Khalil deutet auf die Treppen vor der großen Bibliothek. Eine Menschenmasse
hat sich dort versammelt, der Vorsitzende des US-Repräsentantenhauses Mike
Johnson, ein trumpnaher Republikaner, hält dort gerade unter Buhrufen eine
Rede.
## „Nahrung für Antisemiten“
Im Januar nahm Khalil auf eben jenen Treppen zum ersten Mal einen
gemeinsamen Protest mit israelischen und palästinensischen Fahnen zur
Kenntnis: ein ungewöhnlicher Anblick, er war beeindruckt.

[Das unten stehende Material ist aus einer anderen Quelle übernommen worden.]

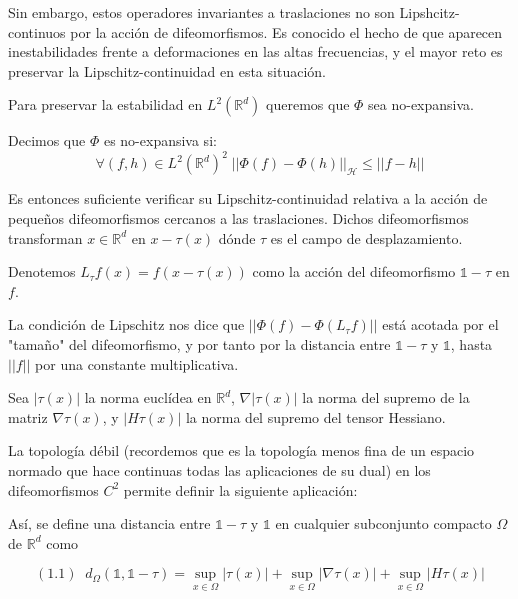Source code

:\medskip

\noindent Sin embargo, estos operadores invariantes a traslaciones no son Lipshcitz-continuos por la acción de difeomorfismos. Es conocido el hecho de que aparecen inestabilidades frente a deformaciones en las altas frecuencias, y el mayor reto es preservar la Lipschitz-continuidad en esta situación.

\medskip

\noindent Para preservar la estabilidad en $L^2(\mathbb{R}^d)$ queremos que $\Phi$ sea no-expansiva. 

\begin{definicion}
Decimos que $\Phi$ es no-expansiva si: 
$$\forall (f,h) \in L^2(\mathbb{R}^d)^2 \; || \Phi(f)-\Phi(h)||_\mathcal{H} \leq ||f-h||$$
\end{definicion}

\noindent Es entonces suficiente verificar su Lipschitz-continuidad relativa a la acción de pequeños difeomorfismos cercanos a las traslaciones. Dichos difeomorfismos transforman $x \in \mathbb{R}^d$ en $x-\tau (x)$ dónde $\tau$ es el campo de desplazamiento. 

\begin{definicion}
Denotemos $L_{\tau} f(x)=f(x-\tau(x))$ como la acción del difeomorfismo $\mathbb{1}-\tau$ en $f$.
\end{definicion} 

\medskip

\noindent La condición de Lipschitz nos dice que $||\Phi(f)-\Phi(L_\tau f)||$ está acotada por el "tamaño" del difeomorfismo, y por tanto por la distancia entre $\mathbb{1}-\tau$ y $\mathbb{1}$, hasta $||f||$ por una constante multiplicativa. 

\medskip

\noindent Sea $|\tau (x)|$ la norma euclídea en $\mathbb{R}^d$, $\nabla |\tau (x)|$ la norma del supremo de la matriz $\nabla \tau (x)$, y $|H \tau (x)|$ la norma del supremo del tensor Hessiano.  

La topología débil (recordemos que es la topología menos fina de un espacio normado que hace continuas todas las aplicaciones de su dual) en los difeomorfismos $C^2$  permite definir la siguiente aplicación: 
\begin{definicion}
Así, se define una distancia entre $\mathbb{1}-\tau$ y $\mathbb{1}$ en cualquier subconjunto compacto $\Omega$ de $\mathbb{R}^d$ como 

$$(1.1) \; \; d_\Omega(\mathbb{1},\mathbb{1}-\tau) = \sup_{x \in \Omega} |\tau (x)| + \sup_{x \in \Omega} |\nabla \tau (x)| + \sup_{x \in \Omega}|H \tau (x)|  $$
\end{definicion}
\medskip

Kurze Zeit darauf verschwanden die Demonstrant:innen. [5][Später erfuhr er,
dass man sie mit Skunk angegriffen haben soll] Skunk ist ein
nichttödliches, aber stark übel riechendes und häufig von der israelischen
Armee gegen Palästinenser:innen eingesetztes Kampfmittel.
15 Studierende mussten daraufhin im Krankenhaus behandelt werden. Die
Uni-Leitung setzte alles daran, den Angriff auf die „unangemeldete
propalästinensische Demonstration“ herunterzuspielen, ohne die israelischen
Fahnen der Protestierenden auch nur zu erwähnen.
„Und jetzt denken wir das Ganze mal umgekehrt“, sagt Khalil. „Wenn das
proisraelische Studierende gewesen wären, würden wir bis heute jeden Tag
über diesen Angriff sprechen.“ Die attackierten Studierenden sagten aus,
dass die Angreifer zwei israelische Studenten der Universität gewesen
wären, die früher in der israelischen Armee gedient hätten.
Der Fall werde untersucht, hieß es dazu von der Uni-Verwaltung.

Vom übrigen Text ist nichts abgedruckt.